Like several late-night business owners in the room, King Dusko owner McKenzie Eddy expressed concern that some new restrictions on venues like hers could squelch the burgeoning young creative community downtown. “I think it’s an opportunity to expand the city’s brand,” Eddy said, “because right now it’s focused on nostalgia.”

The event’s organizers estimate that a total of 160 people, including the 21 committee members, turned out for the meetings on Wednesday. At the end of the meeting, moderators asked the attendees to make some policy suggestions. A moderator said the city will eventually post all of the ideas generated on the city’s website.

Here are 18 ideas that moderators wrote down at Wednesday’s midday meeting:

• City take control of liquor licenses, not state

• Improve the flow of people downtown

• Improve and expand public transportation and parking areas

• Disincentivize hedonism

• Soft closing — no alcohol after 2:00, stay open after 4:00

• Inventory of existing regulations — how effective have they been?

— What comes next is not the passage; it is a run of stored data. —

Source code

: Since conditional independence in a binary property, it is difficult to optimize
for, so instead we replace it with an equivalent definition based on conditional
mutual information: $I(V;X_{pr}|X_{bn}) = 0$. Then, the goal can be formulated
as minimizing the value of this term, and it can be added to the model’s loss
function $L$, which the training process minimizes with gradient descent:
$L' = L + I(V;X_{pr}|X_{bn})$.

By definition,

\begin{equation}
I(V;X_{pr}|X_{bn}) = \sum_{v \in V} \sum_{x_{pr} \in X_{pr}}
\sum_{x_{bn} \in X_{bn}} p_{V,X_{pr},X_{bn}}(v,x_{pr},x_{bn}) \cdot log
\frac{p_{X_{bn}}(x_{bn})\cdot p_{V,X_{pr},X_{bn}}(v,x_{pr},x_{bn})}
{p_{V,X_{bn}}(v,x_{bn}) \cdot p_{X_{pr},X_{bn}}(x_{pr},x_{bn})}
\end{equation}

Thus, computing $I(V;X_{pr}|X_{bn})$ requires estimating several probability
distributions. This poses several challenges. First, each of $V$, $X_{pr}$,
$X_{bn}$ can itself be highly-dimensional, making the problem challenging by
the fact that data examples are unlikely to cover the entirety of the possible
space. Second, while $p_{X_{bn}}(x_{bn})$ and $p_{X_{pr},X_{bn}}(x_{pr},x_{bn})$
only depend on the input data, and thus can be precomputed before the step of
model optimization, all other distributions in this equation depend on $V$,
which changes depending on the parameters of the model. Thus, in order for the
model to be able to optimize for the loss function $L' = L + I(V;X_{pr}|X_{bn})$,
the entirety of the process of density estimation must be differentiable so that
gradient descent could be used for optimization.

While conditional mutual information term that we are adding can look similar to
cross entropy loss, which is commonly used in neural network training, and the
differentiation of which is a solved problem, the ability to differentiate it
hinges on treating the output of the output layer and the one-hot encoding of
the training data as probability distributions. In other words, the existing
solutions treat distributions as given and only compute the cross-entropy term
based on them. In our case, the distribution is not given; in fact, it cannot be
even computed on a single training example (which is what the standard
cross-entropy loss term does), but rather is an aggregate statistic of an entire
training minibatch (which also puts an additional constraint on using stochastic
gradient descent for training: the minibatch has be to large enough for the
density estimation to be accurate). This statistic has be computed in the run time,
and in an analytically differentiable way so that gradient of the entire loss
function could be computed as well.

• Create economic incentives for bars and restaurants to expand out and incentives for other businesses to open in town

• Develop a corridor to route late-night customers away from neighborhoods

• Expand TIPS (safe server training)

• Raise entry age into establishments to reduce underage drinking

• Increase bathroom facilities

• Increase non-alcoholic eateries (ex: Huddle House)

• Increase availability of taxis on Upper King

• No parking variances for late-night establishments

• More trash cans

• Limit alcohol licenses. Include ability to resell license by zone/via bidding.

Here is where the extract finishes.